XIII.

Panderectas

¿Seguro que no nos ponía «derechos de nuestra natura», a los doce años, el ver cómo y cuánto sobeteaba el mozo de cuadra Jesús las ubres de la vaca antes de ordeñarla? Seguro. Seguro que no. Vamos, salvo que nos salgan los listorros con que sí pero por dentro.

Jesús tenía buen humor. Canturreaba algunas veces mientras barría el establo. Nunca ponía mala cara. Y, sobre todo, no echaba de allí al chico que se le situaba a la vera mirando el caricieo que se traía con cada teta de la vaca, larga y demoradamente, al parecer con intermedio de alguna humedad que ¿de dónde había salido? //¿Seguro que el chico ─nunca una chica─ no mironeaba con mirada viciosa? ¡Eso habrían dicho los listorros!, pero yo he visto este verano, en Trento, cómo un papá extranjero levantaba en el aire a su nene pequeñín, protendiéndolo orientado de cara al violonchelo que tañía un bigardo muy complacientemente. El niñín era muy pequeño, a lo mejor sí llegaba al añito, iba en pañal y camisetilla y, ante el trabajeo del arco sobre las cuerdas, se iba quedando progresivamente fijado: no lo previo a dormido, no, sino... así... como hipnotizado. Se veía, casi se palpaba, el poder de la música sobre el género humano. Era evidente que estaba... más que disfrutando: abandonado a esa corriente sonora, sumergido en ella. Pues lo mismo el chaval de barrio en la vaquería, ante el falaguero proceso de preparar la ubre de la vaca.

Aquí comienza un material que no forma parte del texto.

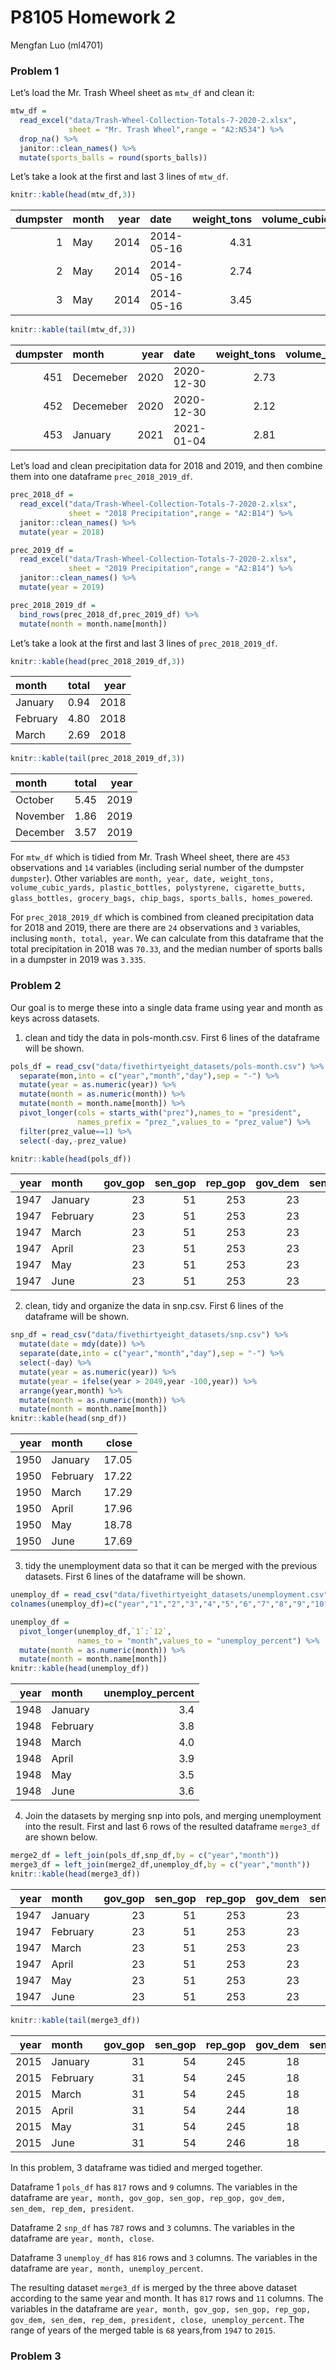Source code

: P8105 Homework 2
================
Mengfan Luo (ml4701)

### Problem 1

Let’s load the Mr. Trash Wheel sheet as `mtw_df` and clean it:

``` r
mtw_df = 
  read_excel("data/Trash-Wheel-Collection-Totals-7-2020-2.xlsx",
             sheet = "Mr. Trash Wheel",range = "A2:N534") %>% 
  drop_na() %>% 
  janitor::clean_names() %>% 
  mutate(sports_balls = round(sports_balls)) 
```

Let’s take a look at the first and last 3 lines of `mtw_df`.

``` r
knitr::kable(head(mtw_df,3))
```

| dumpster | month | year | date       | weight\_tons | volume\_cubic\_yards | plastic\_bottles | polystyrene | cigarette\_butts | glass\_bottles | grocery\_bags | chip\_bags | sports\_balls | homes\_powered |
|---------:|:------|-----:|:-----------|-------------:|---------------------:|-----------------:|------------:|-----------------:|---------------:|--------------:|-----------:|--------------:|---------------:|
|        1 | May   | 2014 | 2014-05-16 |         4.31 |                   18 |             1450 |        1820 |           126000 |             72 |           584 |       1162 |             7 |              0 |
|        2 | May   | 2014 | 2014-05-16 |         2.74 |                   13 |             1120 |        1030 |            91000 |             42 |           496 |        874 |             5 |              0 |
|        3 | May   | 2014 | 2014-05-16 |         3.45 |                   15 |             2450 |        3100 |           105000 |             50 |          1080 |       2032 |             6 |              0 |

``` r
knitr::kable(tail(mtw_df,3))
```

| dumpster | month     | year | date       | weight\_tons | volume\_cubic\_yards | plastic\_bottles | polystyrene | cigarette\_butts | glass\_bottles | grocery\_bags | chip\_bags | sports\_balls | homes\_powered |
|---------:|:----------|-----:|:-----------|-------------:|---------------------:|-----------------:|------------:|-----------------:|---------------:|--------------:|-----------:|--------------:|---------------:|
|      451 | Decemeber | 2020 | 2020-12-30 |         2.73 |                   15 |             1800 |         780 |             4200 |             14 |           270 |        280 |            14 |       45.50000 |
|      452 | Decemeber | 2020 | 2020-12-30 |         2.12 |                   15 |             1440 |         600 |             3600 |             21 |           420 |        360 |            15 |       35.33333 |
|      453 | January   | 2021 | 2021-01-04 |         2.81 |                   15 |             1600 |         840 |             3400 |             24 |           320 |        540 |            12 |       46.83333 |

Let’s load and clean precipitation data for 2018 and 2019, and then
combine them into one dataframe `prec_2018_2019_df`.

``` r
prec_2018_df = 
  read_excel("data/Trash-Wheel-Collection-Totals-7-2020-2.xlsx",
             sheet = "2018 Precipitation",range = "A2:B14") %>% 
  janitor::clean_names() %>% 
  mutate(year = 2018)

prec_2019_df = 
  read_excel("data/Trash-Wheel-Collection-Totals-7-2020-2.xlsx",
             sheet = "2019 Precipitation",range = "A2:B14") %>% 
  janitor::clean_names() %>% 
  mutate(year = 2019)

prec_2018_2019_df = 
  bind_rows(prec_2018_df,prec_2019_df) %>% 
  mutate(month = month.name[month])
```

Let’s take a look at the first and last 3 lines of `prec_2018_2019_df`.

``` r
knitr::kable(head(prec_2018_2019_df,3))
```

| month    | total | year |
|:---------|------:|-----:|
| January  |  0.94 | 2018 |
| February |  4.80 | 2018 |
| March    |  2.69 | 2018 |

``` r
knitr::kable(tail(prec_2018_2019_df,3))
```

| month    | total | year |
|:---------|------:|-----:|
| October  |  5.45 | 2019 |
| November |  1.86 | 2019 |
| December |  3.57 | 2019 |

For `mtw_df` which is tidied from Mr. Trash Wheel sheet, there are `453`
observations and `14` variables (including serial number of the dumpster
`dumpster`). Other variables are
`month, year, date, weight_tons, volume_cubic_yards, plastic_bottles, polystyrene, cigarette_butts, glass_bottles, grocery_bags, chip_bags, sports_balls, homes_powered`.

For `prec_2018_2019_df` which is combined from cleaned precipitation
data for 2018 and 2019, there are there are `24` observations and `3`
variables, inclusing `month, total, year`. We can calculate from this
dataframe that the total precipitation in 2018 was `70.33`, and the
median number of sports balls in a dumpster in 2019 was `3.335`.

### Problem 2

Our goal is to merge these into a single data frame using year and month
as keys across datasets.

1.  clean and tidy the data in pols-month.csv. First 6 lines of the
    dataframe will be shown.

``` r
pols_df = read_csv("data/fivethirtyeight_datasets/pols-month.csv") %>% 
  separate(mon,into = c("year","month","day"),sep = "-") %>% 
  mutate(year = as.numeric(year)) %>% 
  mutate(month = as.numeric(month)) %>% 
  mutate(month = month.name[month]) %>% 
  pivot_longer(cols = starts_with("prez"),names_to = "president",
               names_prefix = "prez_",values_to = "prez_value") %>% 
  filter(prez_value==1) %>% 
  select(-day,-prez_value) 

knitr::kable(head(pols_df))
```

| year | month    | gov\_gop | sen\_gop | rep\_gop | gov\_dem | sen\_dem | rep\_dem | president |
|-----:|:---------|---------:|---------:|---------:|---------:|---------:|---------:|:----------|
| 1947 | January  |       23 |       51 |      253 |       23 |       45 |      198 | dem       |
| 1947 | February |       23 |       51 |      253 |       23 |       45 |      198 | dem       |
| 1947 | March    |       23 |       51 |      253 |       23 |       45 |      198 | dem       |
| 1947 | April    |       23 |       51 |      253 |       23 |       45 |      198 | dem       |
| 1947 | May      |       23 |       51 |      253 |       23 |       45 |      198 | dem       |
| 1947 | June     |       23 |       51 |      253 |       23 |       45 |      198 | dem       |

2.  clean, tidy and organize the data in snp.csv. First 6 lines of the
    dataframe will be shown.

``` r
snp_df = read_csv("data/fivethirtyeight_datasets/snp.csv") %>% 
  mutate(date = mdy(date)) %>% 
  separate(date,into = c("year","month","day"),sep = "-") %>% 
  select(-day) %>% 
  mutate(year = as.numeric(year)) %>% 
  mutate(year = ifelse(year > 2049,year -100,year)) %>% 
  arrange(year,month) %>% 
  mutate(month = as.numeric(month)) %>% 
  mutate(month = month.name[month])
knitr::kable(head(snp_df))
```

| year | month    | close |
|-----:|:---------|------:|
| 1950 | January  | 17.05 |
| 1950 | February | 17.22 |
| 1950 | March    | 17.29 |
| 1950 | April    | 17.96 |
| 1950 | May      | 18.78 |
| 1950 | June     | 17.69 |

3.  tidy the unemployment data so that it can be merged with the
    previous datasets. First 6 lines of the dataframe will be shown.

``` r
unemploy_df = read_csv("data/fivethirtyeight_datasets/unemployment.csv") 
colnames(unemploy_df)=c("year","1","2","3","4","5","6","7","8","9","10","11","12")

unemploy_df =
  pivot_longer(unemploy_df,`1`:`12`,
               names_to = "month",values_to = "unemploy_percent") %>% 
  mutate(month = as.numeric(month)) %>% 
  mutate(month = month.name[month])
knitr::kable(head(unemploy_df))
```

| year | month    | unemploy\_percent |
|-----:|:---------|------------------:|
| 1948 | January  |               3.4 |
| 1948 | February |               3.8 |
| 1948 | March    |               4.0 |
| 1948 | April    |               3.9 |
| 1948 | May      |               3.5 |
| 1948 | June     |               3.6 |

4.  Join the datasets by merging snp into pols, and merging unemployment
    into the result. First and last 6 rows of the resulted dataframe
    `merge3_df` are shown below.

``` r
merge2_df = left_join(pols_df,snp_df,by = c("year","month"))
merge3_df = left_join(merge2_df,unemploy_df,by = c("year","month"))
knitr::kable(head(merge3_df))
```

| year | month    | gov\_gop | sen\_gop | rep\_gop | gov\_dem | sen\_dem | rep\_dem | president | close | unemploy\_percent |
|-----:|:---------|---------:|---------:|---------:|---------:|---------:|---------:|:----------|------:|------------------:|
| 1947 | January  |       23 |       51 |      253 |       23 |       45 |      198 | dem       |    NA |                NA |
| 1947 | February |       23 |       51 |      253 |       23 |       45 |      198 | dem       |    NA |                NA |
| 1947 | March    |       23 |       51 |      253 |       23 |       45 |      198 | dem       |    NA |                NA |
| 1947 | April    |       23 |       51 |      253 |       23 |       45 |      198 | dem       |    NA |                NA |
| 1947 | May      |       23 |       51 |      253 |       23 |       45 |      198 | dem       |    NA |                NA |
| 1947 | June     |       23 |       51 |      253 |       23 |       45 |      198 | dem       |    NA |                NA |

``` r
knitr::kable(tail(merge3_df))
```

| year | month    | gov\_gop | sen\_gop | rep\_gop | gov\_dem | sen\_dem | rep\_dem | president |   close | unemploy\_percent |
|-----:|:---------|---------:|---------:|---------:|---------:|---------:|---------:|:----------|--------:|------------------:|
| 2015 | January  |       31 |       54 |      245 |       18 |       44 |      188 | dem       | 1994.99 |               5.7 |
| 2015 | February |       31 |       54 |      245 |       18 |       44 |      188 | dem       | 2104.50 |               5.5 |
| 2015 | March    |       31 |       54 |      245 |       18 |       44 |      188 | dem       | 2067.89 |               5.5 |
| 2015 | April    |       31 |       54 |      244 |       18 |       44 |      188 | dem       | 2085.51 |               5.4 |
| 2015 | May      |       31 |       54 |      245 |       18 |       44 |      188 | dem       | 2107.39 |               5.5 |
| 2015 | June     |       31 |       54 |      246 |       18 |       44 |      188 | dem       | 2063.11 |               5.3 |

In this problem, 3 dataframe was tidied and merged together.

Dataframe 1 `pols_df` has `817` rows and `9` columns. The variables in
the dataframe are
`year, month, gov_gop, sen_gop, rep_gop, gov_dem, sen_dem, rep_dem, president`.

Dataframe 2 `snp_df` has `787` rows and `3` columns. The variables in
the dataframe are `year, month, close`.

Dataframe 3 `unemploy_df` has `816` rows and `3` columns. The variables
in the dataframe are `year, month, unemploy_percent`.

The resulting dataset `merge3_df` is merged by the three above dataset
according to the same year and month. It has `817` rows and `11`
columns. The variables in the dataframe are
`year, month, gov_gop, sen_gop, rep_gop, gov_dem, sen_dem, rep_dem, president, close, unemploy_percent`.
The range of years of the merged table is `68` years,from `1947` to
`2015`.

### Problem 3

Si después de eso, a los trece años, en que ya uno estaba mucho más maliciado, sobre todo de vocabulario, tenía que estudiar en clase de Historia los nombre de Digesto y Pandectas, cómo no comprender que se agarrase a la evocación de la ubre de la vaca, con su aspecto conjunto de aparato digestivo y su aspecto pormenorizado de [tetas] erectas? ¿Cómo no comprenderlo? Porque, en sí, digesto y pandectas no tenían ningún agarradero intelectual. Lo único que tenían era un olor parecido al del compañero Begui, que hacía pompas de saliva cuando se aburría, es decir toda la mañana, a tu lado. Olor a aparato digestivo.

¡Y falta lo principal!: el nombre de guerra de Jesús era el Pandereta, en alusión a cómo usaba ponerse la boina que llevaba sobre el flequillo todos los días y toda la vida. El Panderectas.

¡Ah!, el nene extranjero protendido a la música por su papá recibía de él, durante el proceso, besitos en la coronilla. No: lo he dicho muy torpemente, para lo tierna que era la estampa: el papá besaba al niño en lo alto de la cabeza: un beso demorado y cálido: el padre mantenía largamente ahí posados los labios entreabiertos. ¿A ver si el espectáculo lúbrico era éste, ahora que lo pienso?